Significant enhancements to achieve net-zero carbon are being made to the joint Ottawa Public Library (OPL)–Library and Archives Canada (LAC) facility, which will soon take shape in downtown Ottawa.
The project is receiving $34.5-million from the federal government in order to help the joint facility achieve its net-zero carbon goals.
“There is great value in modern and greener cultural spaces such as the one we are building in the heart of our capital. Not only will this building showcase our collective history and heritage, it will also point the way to a more sustainable future where clean growth is the rule,” said The Hon. Steven Guilbeault, Minister of Canadian Heritage.
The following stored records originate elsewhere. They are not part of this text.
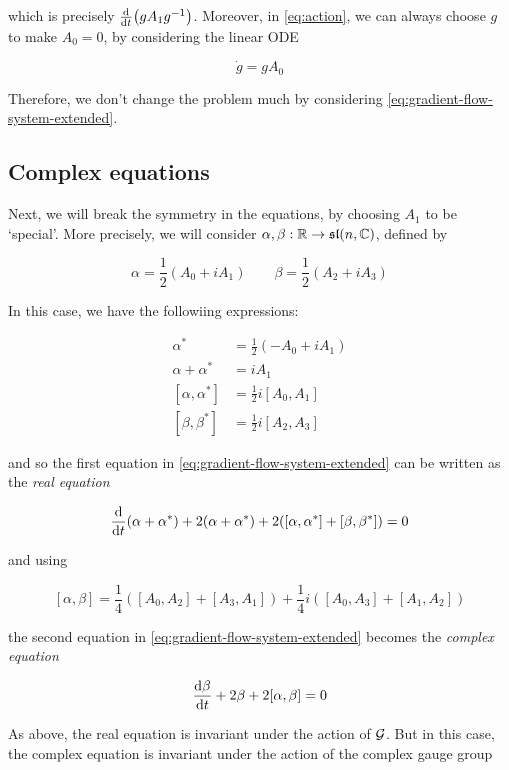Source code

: \documentclass{report}
\renewcommand{\sl}{\mathfrak{sl}}
\begin{document}
which is precisely \(\dv{t}(gA_1g^{-1})\). Moreover, in \cref{eq:action}, we can always choose \(g\) to make \(A_0 = 0\), by considering the linear ODE

\[\dot g = gA_0\]

Therefore, we don't change the problem much by considering \cref{eq:gradient-flow-system-extended}. 

\subsection{Complex equations}

Next, we will break the symmetry in the equations, by choosing \(A_1\) to be `special'. More precisely, we will consider \(\alpha, \beta : \R \to \sl(n, \C)\), defined by

\[\alpha = \frac{1}{2}(A_0 + iA_1) \qquad \beta = \frac{1}{2}(A_2 + iA_3)\]

In this case, we have the followiing expressions:

\begin{align*}
    \alpha^* &= \frac{1}{2}(-A_0 + iA_1) \\
    \alpha + \alpha^* &= iA_1 \\
    [\alpha, \alpha^*] &= \frac12i[A_0, A_1] \\
    [\beta, \beta^*] &= \frac12i[A_2, A_3]
\end{align*}

and so the first equation in \cref{eq:gradient-flow-system-extended} can be written as the \emph{real equation}

\begin{equation}
    \label{eq:real-equation}
    \dv{t}(\alpha + \alpha^*) + 2(\alpha + \alpha^*) + 2([\alpha, \alpha^*] + [\beta, \beta^*]) = 0
\end{equation}

and using

\[[\alpha, \beta] = \frac14\left([A_0, A_2] + [A_3, A_1]\right) + \frac14i\left([A_0, A_3] + [A_1, A_2]\right)\]

the second equation in \cref{eq:gradient-flow-system-extended} becomes the \emph{complex equation}

\begin{equation}
    \label{eq:complex-equation}
    \dv{\beta}{t} + 2\beta + 2[\alpha, \beta] = 0
\end{equation}

As above, the real equation is invariant under the action of \(\mathcal{G}\). But in this case, the complex equation is invariant under the action of the complex gauge group
\end{document}
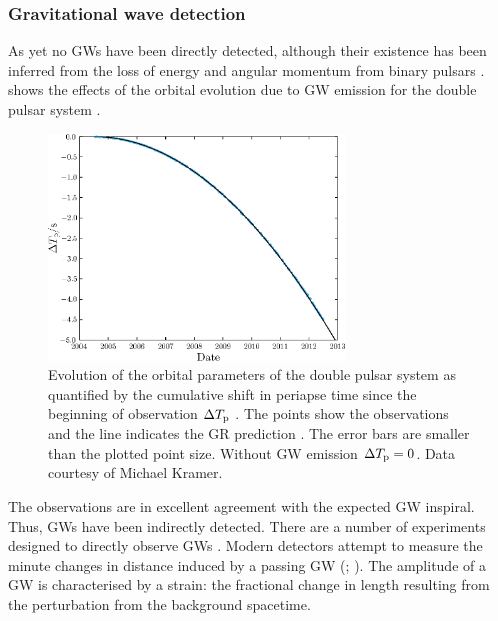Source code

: \subsubsection{Gravitational wave detection}\label{sec:GW-det}

As yet no GWs have been directly detected, although their existence has been inferred from the loss of energy and angular momentum from binary pulsars \citep{Stairs2003}. 
 shows the effects of the orbital evolution due to GW emission for the double pulsar system \citep{Kramer2008}. 
\begin{figure}
  \centering
  \includegraphics[width=0.7\textwidth]{./images/Fig_Pulsar}
    \caption{Evolution of the orbital parameters of the double pulsar system as quantified by the cumulative shift in periapse time since the beginning of observation $\Delta T_\mathrm{p}$ \citep[cf.][]{Weisberg2010}. The points show the observations and the line indicates the GR prediction \citep{Kramer2008}. The error bars are smaller than the plotted point size. Without GW emission $\Delta T_\mathrm{p} = 0$. Data courtesy of Michael Kramer.}   
    \label{fig:pulsar} 
\end{figure} 
The observations are in excellent agreement with the expected GW inspiral. Thus, GWs have been indirectly detected.
There are a number of experiments designed to directly observe GWs \citep{Riles2012}. Modern detectors attempt to measure the minute changes in distance induced by a passing GW (\citealt[section 9.5]{Thorne1987}; \citealt[section 18.9]{Hobson2006}). The amplitude of a GW is characterised by a strain: the fractional change in length resulting from the perturbation from the background spacetime.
Designed by Diamond Schmitt, in association with KWC Architects, the joint facility’s design draws from Ottawa’s rich history and natural beauty with a dynamic form reminiscent of the nearby Ottawa River; the stone and wood exterior reflect the adjacent escarpment and surrounding greenspace on the western edge of downtown. The windows, top floors and rooftop offer unparalleled views of the Ottawa River and Gatineau Hills in Quebec.
Prior to these changes, the building’s design already complied with the LEED Gold standard, an independent certification that takes into account ecological land and water use, energy efficiency, and sustainable materials. Funding from the federal government will allow for:
- upgrades to the building’s envelope and insulation;
- triple-glazed windows;
- solar panels on the rooftop and embedded in the facade;
- additional sustainable materials; and
- an indoor green wall.
These investments in a net-zero carbon facility will result in a 30% reduction in greenhouse gas intensity. This represents the equivalent of approximately 170 fewer metric tons of CO2 produced per year, or taking 37 passenger vehicles off the road.
Construction of the OPL-LAC joint facility is set to begin in 2021, with its completion scheduled for late 2024.